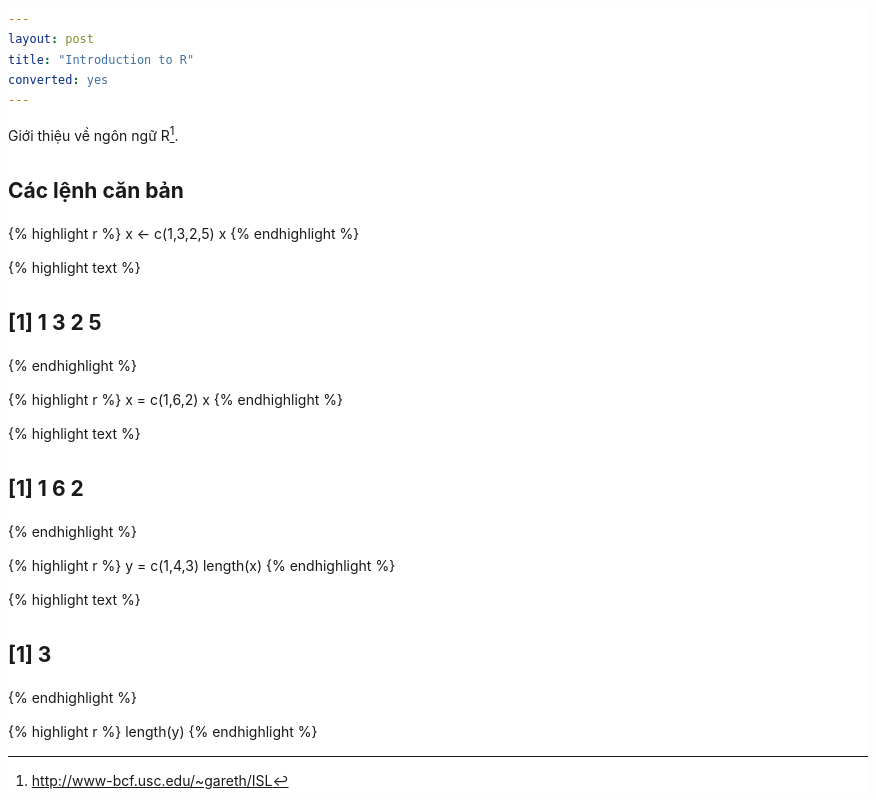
```yaml
---
layout: post
title: "Introduction to R"
converted: yes
---
```

Giới thiệu về ngôn ngữ R[^1].
 
## Các lệnh căn bản
 

{% highlight r %}
x <- c(1,3,2,5)
x
{% endhighlight %}



{% highlight text %}
## [1] 1 3 2 5
{% endhighlight %}



{% highlight r %}
x = c(1,6,2)
x
{% endhighlight %}



{% highlight text %}
## [1] 1 6 2
{% endhighlight %}



{% highlight r %}
y = c(1,4,3)
length(x)
{% endhighlight %}



{% highlight text %}
## [1] 3
{% endhighlight %}



{% highlight r %}
length(y)
{% endhighlight %}




[^1]: <http://www-bcf.usc.edu/~gareth/ISL>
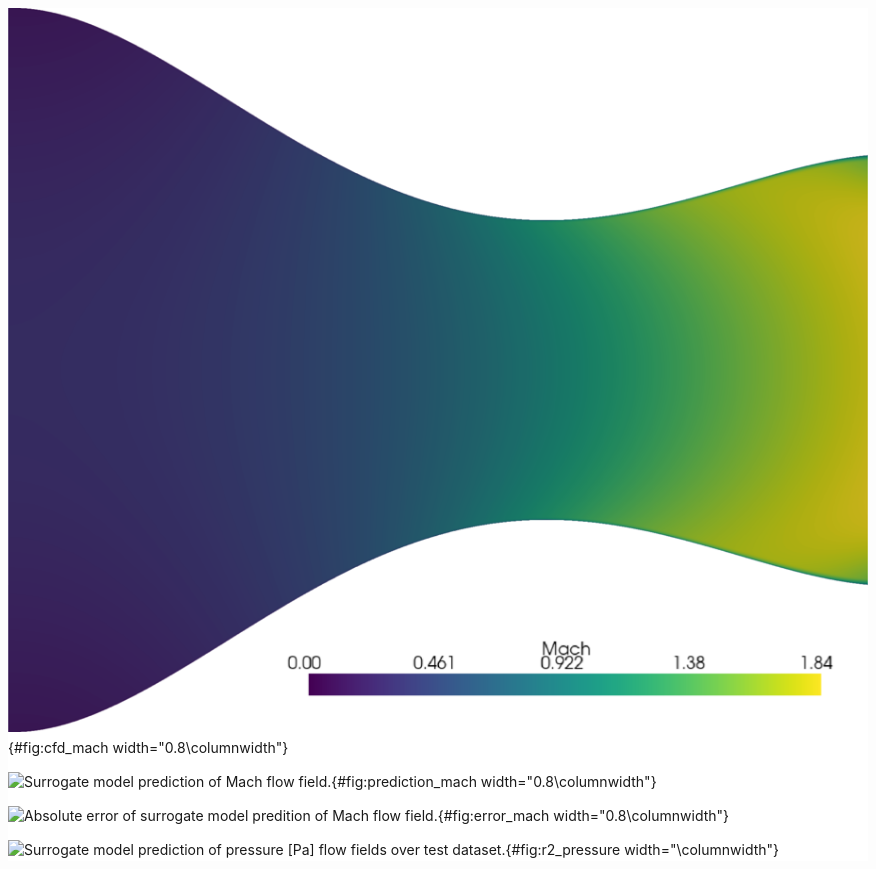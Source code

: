 ![CFD Mach flow field.](figures/Mach_field_cfd.png){#fig:cfd_mach
width="0.8\\columnwidth"}

![Surrogate model prediction of Mach flow
field.](figures/Mach_field_reconstructed.png){#fig:prediction_mach
width="0.8\\columnwidth"}

![Absolute error of surrogate model predition of Mach flow
field.](figures/Mach_field_error.png){#fig:error_mach
width="0.8\\columnwidth"}

![Surrogate model prediction of pressure \[$Pa$\] flow fields over test
dataset.](figures/results/Pressure.png){#fig:r2_pressure
width="\\columnwidth"}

• _Task statement_
Go through the listing above and copy each line that contains "flow".

• _Answer section_
: ![CFD Mach flow field.](figures/Mach_field_cfd.png){#fig:cfd_mach
![Surrogate model prediction of Mach flow
![Absolute error of surrogate model predition of Mach flow
![Surrogate model prediction of pressure \[$Pa$\] flow fields over test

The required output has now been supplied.